According to Korean Educational Development Institute yesterday, a total of 45,431 children departed Korea in 2006 alone. 6,624 or 14.6 percent of them went to East Asian countries, making the East Asian region the third most frequently chosen destination for Korean students, following the U.S. (14,474) and China (7,199). The number includes students going alone, children of immigrants, and children going with their parents due to parents’ job location.

The number is a 65.2 percent increase from the 4,011 under-age children who departed for East Asian countries in 2005, and a whopping 5-fold jump from the 957 students in 2000.

“More people migrate to East Asia as one can learn other foreign languages as well as English at a much lower cost,” said experts.

Popular East Asian destinations include Singapore, where one can learn English and Mandarin at the same time, and the Philippines, whose official language is English.
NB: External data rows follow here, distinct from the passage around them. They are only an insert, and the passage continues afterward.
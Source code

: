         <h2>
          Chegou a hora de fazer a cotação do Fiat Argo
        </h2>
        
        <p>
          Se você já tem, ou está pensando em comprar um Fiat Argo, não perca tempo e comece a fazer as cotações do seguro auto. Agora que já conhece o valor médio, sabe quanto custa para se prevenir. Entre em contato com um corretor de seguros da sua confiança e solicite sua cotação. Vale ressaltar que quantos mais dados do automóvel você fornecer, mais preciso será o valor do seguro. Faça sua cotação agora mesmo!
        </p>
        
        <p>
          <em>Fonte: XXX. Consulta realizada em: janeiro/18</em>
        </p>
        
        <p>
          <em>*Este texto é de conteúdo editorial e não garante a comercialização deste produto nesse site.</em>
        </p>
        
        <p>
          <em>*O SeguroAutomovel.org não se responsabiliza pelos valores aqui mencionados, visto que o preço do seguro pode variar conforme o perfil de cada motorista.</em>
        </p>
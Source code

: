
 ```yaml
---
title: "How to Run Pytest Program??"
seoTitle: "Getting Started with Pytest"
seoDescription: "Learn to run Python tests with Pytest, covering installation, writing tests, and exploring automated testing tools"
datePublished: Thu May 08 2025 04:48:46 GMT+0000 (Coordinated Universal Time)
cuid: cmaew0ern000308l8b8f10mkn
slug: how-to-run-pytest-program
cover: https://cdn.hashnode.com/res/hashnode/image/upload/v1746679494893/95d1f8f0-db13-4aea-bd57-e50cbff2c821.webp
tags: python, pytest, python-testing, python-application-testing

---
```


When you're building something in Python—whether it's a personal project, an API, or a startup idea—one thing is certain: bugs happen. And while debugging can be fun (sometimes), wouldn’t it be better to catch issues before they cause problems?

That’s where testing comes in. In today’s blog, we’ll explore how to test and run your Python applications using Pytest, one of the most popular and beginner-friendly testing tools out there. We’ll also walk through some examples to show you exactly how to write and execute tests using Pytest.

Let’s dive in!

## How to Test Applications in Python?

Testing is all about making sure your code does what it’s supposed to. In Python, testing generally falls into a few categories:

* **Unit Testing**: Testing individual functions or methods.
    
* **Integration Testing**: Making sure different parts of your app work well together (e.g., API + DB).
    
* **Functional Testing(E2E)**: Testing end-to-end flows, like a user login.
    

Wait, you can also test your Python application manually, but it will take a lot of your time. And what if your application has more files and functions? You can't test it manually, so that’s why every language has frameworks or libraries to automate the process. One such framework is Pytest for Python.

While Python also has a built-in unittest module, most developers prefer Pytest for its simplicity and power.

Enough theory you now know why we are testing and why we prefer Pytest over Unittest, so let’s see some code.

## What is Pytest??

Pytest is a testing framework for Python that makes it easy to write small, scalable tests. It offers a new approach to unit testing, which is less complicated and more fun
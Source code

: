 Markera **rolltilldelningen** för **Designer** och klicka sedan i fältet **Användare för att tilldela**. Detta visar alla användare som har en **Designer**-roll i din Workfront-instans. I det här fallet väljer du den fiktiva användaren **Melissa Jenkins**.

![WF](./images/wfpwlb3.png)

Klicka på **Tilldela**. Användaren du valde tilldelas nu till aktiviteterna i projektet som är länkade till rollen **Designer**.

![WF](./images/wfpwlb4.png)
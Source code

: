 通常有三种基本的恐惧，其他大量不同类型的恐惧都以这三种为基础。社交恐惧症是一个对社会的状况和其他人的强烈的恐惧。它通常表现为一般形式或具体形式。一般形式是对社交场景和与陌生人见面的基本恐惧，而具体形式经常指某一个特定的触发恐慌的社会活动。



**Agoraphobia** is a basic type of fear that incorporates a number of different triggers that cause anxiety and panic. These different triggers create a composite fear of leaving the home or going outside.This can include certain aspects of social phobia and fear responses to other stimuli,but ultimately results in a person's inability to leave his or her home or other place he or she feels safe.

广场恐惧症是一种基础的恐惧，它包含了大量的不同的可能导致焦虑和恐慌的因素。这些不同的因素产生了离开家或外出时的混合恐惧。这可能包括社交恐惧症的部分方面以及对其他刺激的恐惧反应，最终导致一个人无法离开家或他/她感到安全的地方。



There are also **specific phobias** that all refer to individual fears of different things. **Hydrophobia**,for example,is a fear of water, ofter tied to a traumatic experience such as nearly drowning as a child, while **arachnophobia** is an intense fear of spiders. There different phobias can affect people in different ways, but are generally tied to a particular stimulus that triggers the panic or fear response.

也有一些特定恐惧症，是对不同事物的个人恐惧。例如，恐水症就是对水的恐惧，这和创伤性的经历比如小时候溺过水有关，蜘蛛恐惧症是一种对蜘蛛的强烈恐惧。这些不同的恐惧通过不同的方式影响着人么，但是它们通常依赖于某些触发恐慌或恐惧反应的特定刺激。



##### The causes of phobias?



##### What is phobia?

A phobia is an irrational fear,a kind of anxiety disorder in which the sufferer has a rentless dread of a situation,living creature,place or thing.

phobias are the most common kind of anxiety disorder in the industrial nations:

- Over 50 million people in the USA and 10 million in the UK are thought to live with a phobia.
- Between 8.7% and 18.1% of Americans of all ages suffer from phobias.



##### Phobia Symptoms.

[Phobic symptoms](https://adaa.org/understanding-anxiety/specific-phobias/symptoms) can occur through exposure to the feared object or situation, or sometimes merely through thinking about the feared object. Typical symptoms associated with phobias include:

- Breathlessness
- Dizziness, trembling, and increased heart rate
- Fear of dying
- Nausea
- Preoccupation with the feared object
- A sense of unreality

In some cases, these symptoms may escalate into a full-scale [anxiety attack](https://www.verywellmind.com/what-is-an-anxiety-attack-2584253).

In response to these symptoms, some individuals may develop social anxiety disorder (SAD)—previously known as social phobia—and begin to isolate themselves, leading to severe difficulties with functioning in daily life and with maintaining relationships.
Many under-age students also visit Singapore or the Philippines during their vacation for short-term English study programs.

China is now the second most attractive destination for Korean students with 7,199, up 13.6 percent from 6,340 in 2005. The number is up 5-fold from that of 2000: 1,180. Many students want to learn Chinese at an early age to enter prestigious Chinese universities and do business with China later.

China or East Asian countries now account for 30.4 percent or 13,823 of the total students going overseas from Korea. The number is close to those going to the U.S.

On the other hand, North America has less proportion of students now. The total proportion of students going to the U.S. was 31.6 percent of the total last year, down 3 percent from 34.6 percent in 2005. Canada used to be third most popular destination for Korean students in 2005 with 4,426 students, but it fell to fourth in 2006, behind the East Asian region.

Australia and New Zealand saw their shares slightly increase from 3,087 (8.8 percent) in 2005 to 4,278 (9.4 percent) in 2006. Australia’s share was a stable 4.8 percent for both years, and New Zealand’s slightly jumped from 4 percent to 4.6 percent.

“Among East Asian countries, the Philippines account for 50 percent, Singapore 25 percent, and Malaysia 10 percent of the total Korean students going there,” said Oh Jae-uk, CEO of Camp Korea. “More underage students are choosing East Asian countries because they can get high-quality, low-cost English education at public schools in Singapore or international schools in the Philippines or Malaysia.”